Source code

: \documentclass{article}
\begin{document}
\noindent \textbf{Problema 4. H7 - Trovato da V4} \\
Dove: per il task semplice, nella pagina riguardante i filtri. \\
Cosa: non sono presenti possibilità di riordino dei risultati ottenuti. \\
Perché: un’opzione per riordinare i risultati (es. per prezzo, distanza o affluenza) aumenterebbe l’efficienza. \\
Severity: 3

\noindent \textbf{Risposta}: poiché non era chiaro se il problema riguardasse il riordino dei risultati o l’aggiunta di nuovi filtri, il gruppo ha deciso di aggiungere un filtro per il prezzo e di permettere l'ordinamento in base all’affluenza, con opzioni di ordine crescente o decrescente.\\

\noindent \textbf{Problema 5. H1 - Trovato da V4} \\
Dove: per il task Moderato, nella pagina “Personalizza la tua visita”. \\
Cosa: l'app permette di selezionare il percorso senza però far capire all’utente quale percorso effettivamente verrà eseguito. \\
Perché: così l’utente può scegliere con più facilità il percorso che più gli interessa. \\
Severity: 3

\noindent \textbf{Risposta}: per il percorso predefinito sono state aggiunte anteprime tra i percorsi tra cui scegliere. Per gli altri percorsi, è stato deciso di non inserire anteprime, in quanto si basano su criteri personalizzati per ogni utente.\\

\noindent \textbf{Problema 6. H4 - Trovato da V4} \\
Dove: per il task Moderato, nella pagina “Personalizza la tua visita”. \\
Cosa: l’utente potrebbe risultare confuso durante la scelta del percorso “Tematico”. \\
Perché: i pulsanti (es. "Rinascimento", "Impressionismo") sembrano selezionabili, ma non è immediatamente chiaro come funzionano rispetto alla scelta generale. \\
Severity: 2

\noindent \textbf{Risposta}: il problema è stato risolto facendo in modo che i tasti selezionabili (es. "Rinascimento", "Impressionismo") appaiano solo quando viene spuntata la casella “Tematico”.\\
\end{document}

#####

## EXERCISE DESCRIPTION
"il problema è" marks the first line to print; reproduce that line and every line after it through the end of the listing above.

## RESPONSE
\noindent \textbf{Risposta}: il problema è stato risolto facendo in modo che i tasti selezionabili (es. "Rinascimento", "Impressionismo") appaiano solo quando viene spuntata la casella “Tematico”.\\
\end{document}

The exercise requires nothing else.